───── RECORDS SUPPLIED ─────

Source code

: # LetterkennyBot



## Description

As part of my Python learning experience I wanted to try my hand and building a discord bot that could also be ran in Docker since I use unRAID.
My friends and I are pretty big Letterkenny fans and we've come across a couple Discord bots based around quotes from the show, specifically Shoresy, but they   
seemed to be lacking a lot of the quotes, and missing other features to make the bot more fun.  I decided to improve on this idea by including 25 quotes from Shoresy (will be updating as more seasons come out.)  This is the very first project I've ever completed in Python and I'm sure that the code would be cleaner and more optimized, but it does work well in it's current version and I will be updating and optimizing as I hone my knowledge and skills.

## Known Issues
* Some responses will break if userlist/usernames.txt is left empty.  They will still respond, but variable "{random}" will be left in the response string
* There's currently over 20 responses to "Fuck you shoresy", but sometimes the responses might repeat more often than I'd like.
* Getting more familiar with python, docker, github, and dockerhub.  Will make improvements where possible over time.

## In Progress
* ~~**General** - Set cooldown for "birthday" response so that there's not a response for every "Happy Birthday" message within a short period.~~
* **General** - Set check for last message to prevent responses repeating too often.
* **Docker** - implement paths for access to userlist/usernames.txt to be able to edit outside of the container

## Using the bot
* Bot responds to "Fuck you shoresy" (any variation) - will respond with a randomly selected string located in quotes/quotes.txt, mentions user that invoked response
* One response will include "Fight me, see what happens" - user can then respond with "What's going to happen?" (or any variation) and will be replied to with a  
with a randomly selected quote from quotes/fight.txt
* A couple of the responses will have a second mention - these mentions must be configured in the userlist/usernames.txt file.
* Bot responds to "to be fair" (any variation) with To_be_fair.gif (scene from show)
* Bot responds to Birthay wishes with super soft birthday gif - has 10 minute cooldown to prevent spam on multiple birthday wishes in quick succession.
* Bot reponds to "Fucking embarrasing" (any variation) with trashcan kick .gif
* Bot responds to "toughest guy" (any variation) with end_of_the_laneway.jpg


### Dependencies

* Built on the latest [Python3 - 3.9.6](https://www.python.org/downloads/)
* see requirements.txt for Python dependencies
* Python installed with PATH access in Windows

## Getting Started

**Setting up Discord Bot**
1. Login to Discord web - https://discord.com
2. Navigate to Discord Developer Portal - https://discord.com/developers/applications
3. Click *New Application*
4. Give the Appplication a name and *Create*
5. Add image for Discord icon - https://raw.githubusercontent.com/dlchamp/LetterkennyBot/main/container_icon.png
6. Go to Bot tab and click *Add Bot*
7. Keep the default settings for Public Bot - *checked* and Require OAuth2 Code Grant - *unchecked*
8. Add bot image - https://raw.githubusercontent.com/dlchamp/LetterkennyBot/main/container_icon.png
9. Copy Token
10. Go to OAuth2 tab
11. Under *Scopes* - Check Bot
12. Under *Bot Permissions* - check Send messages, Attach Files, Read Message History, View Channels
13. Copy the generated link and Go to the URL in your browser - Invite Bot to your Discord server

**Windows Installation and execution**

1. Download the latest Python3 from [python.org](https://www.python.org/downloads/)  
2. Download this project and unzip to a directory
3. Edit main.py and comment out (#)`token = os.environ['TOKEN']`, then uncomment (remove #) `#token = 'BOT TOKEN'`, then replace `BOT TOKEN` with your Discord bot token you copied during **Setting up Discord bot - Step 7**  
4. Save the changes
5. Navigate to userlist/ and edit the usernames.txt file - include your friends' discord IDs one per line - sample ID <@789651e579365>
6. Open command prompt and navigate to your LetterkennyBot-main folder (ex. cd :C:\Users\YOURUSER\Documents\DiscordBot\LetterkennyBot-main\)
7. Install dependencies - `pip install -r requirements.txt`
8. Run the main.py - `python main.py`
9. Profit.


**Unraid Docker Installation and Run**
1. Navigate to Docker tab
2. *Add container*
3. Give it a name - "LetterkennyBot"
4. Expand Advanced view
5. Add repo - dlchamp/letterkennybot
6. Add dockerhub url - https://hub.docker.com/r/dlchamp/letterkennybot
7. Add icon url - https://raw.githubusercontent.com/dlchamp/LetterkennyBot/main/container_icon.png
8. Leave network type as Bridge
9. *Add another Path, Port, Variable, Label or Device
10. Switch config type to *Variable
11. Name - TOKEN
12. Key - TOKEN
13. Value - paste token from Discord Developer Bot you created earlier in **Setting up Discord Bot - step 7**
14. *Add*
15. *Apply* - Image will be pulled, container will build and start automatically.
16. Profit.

─────

▶ [WHAT YOU HAVE TO DO]: Could you retype every record above exactly as written?

▶ [THE ANSWER]:
Source code

: # LetterkennyBot



## Description

As part of my Python learning experience I wanted to try my hand and building a discord bot that could also be ran in Docker since I use unRAID.
My friends and I are pretty big Letterkenny fans and we've come across a couple Discord bots based around quotes from the show, specifically Shoresy, but they   
seemed to be lacking a lot of the quotes, and missing other features to make the bot more fun.  I decided to improve on this idea by including 25 quotes from Shoresy (will be updating as more seasons come out.)  This is the very first project I've ever completed in Python and I'm sure that the code would be cleaner and more optimized, but it does work well in it's current version and I will be updating and optimizing as I hone my knowledge and skills.

## Known Issues
* Some responses will break if userlist/usernames.txt is left empty.  They will still respond, but variable "{random}" will be left in the response string
* There's currently over 20 responses to "Fuck you shoresy", but sometimes the responses might repeat more often than I'd like.
* Getting more familiar with python, docker, github, and dockerhub.  Will make improvements where possible over time.

## In Progress
* ~~**General** - Set cooldown for "birthday" response so that there's not a response for every "Happy Birthday" message within a short period.~~
* **General** - Set check for last message to prevent responses repeating too often.
* **Docker** - implement paths for access to userlist/usernames.txt to be able to edit outside of the container

## Using the bot
* Bot responds to "Fuck you shoresy" (any variation) - will respond with a randomly selected string located in quotes/quotes.txt, mentions user that invoked response
* One response will include "Fight me, see what happens" - user can then respond with "What's going to happen?" (or any variation) and will be replied to with a  
with a randomly selected quote from quotes/fight.txt
* A couple of the responses will have a second mention - these mentions must be configured in the userlist/usernames.txt file.
* Bot responds to "to be fair" (any variation) with To_be_fair.gif (scene from show)
* Bot responds to Birthay wishes with super soft birthday gif - has 10 minute cooldown to prevent spam on multiple birthday wishes in quick succession.
* Bot reponds to "Fucking embarrasing" (any variation) with trashcan kick .gif
* Bot responds to "toughest guy" (any variation) with end_of_the_laneway.jpg


### Dependencies

* Built on the latest [Python3 - 3.9.6](https://www.python.org/downloads/)
* see requirements.txt for Python dependencies
* Python installed with PATH access in Windows

## Getting Started

**Setting up Discord Bot**
1. Login to Discord web - https://discord.com
2. Navigate to Discord Developer Portal - https://discord.com/developers/applications
3. Click *New Application*
4. Give the Appplication a name and *Create*
5. Add image for Discord icon - https://raw.githubusercontent.com/dlchamp/LetterkennyBot/main/container_icon.png
6. Go to Bot tab and click *Add Bot*
7. Keep the default settings for Public Bot - *checked* and Require OAuth2 Code Grant - *unchecked*
8. Add bot image - https://raw.githubusercontent.com/dlchamp/LetterkennyBot/main/container_icon.png
9. Copy Token
10. Go to OAuth2 tab
11. Under *Scopes* - Check Bot
12. Under *Bot Permissions* - check Send messages, Attach Files, Read Message History, View Channels
13. Copy the generated link and Go to the URL in your browser - Invite Bot to your Discord server

**Windows Installation and execution**

1. Download the latest Python3 from [python.org](https://www.python.org/downloads/)  
2. Download this project and unzip to a directory
3. Edit main.py and comment out (#)`token = os.environ['TOKEN']`, then uncomment (remove #) `#token = 'BOT TOKEN'`, then replace `BOT TOKEN` with your Discord bot token you copied during **Setting up Discord bot - Step 7**  
4. Save the changes
5. Navigate to userlist/ and edit the usernames.txt file - include your friends' discord IDs one per line - sample ID <@789651e579365>
6. Open command prompt and navigate to your LetterkennyBot-main folder (ex. cd :C:\Users\YOURUSER\Documents\DiscordBot\LetterkennyBot-main\)
7. Install dependencies - `pip install -r requirements.txt`
8. Run the main.py - `python main.py`
9. Profit.


**Unraid Docker Installation and Run**
1. Navigate to Docker tab
2. *Add container*
3. Give it a name - "LetterkennyBot"
4. Expand Advanced view
5. Add repo - dlchamp/letterkennybot
6. Add dockerhub url - https://hub.docker.com/r/dlchamp/letterkennybot
7. Add icon url - https://raw.githubusercontent.com/dlchamp/LetterkennyBot/main/container_icon.png
8. Leave network type as Bridge
9. *Add another Path, Port, Variable, Label or Device
10. Switch config type to *Variable
11. Name - TOKEN
12. Key - TOKEN
13. Value - paste token from Discord Developer Bot you created earlier in **Setting up Discord Bot - step 7**
14. *Add*
15. *Apply* - Image will be pulled, container will build and start automatically.
16. Profit.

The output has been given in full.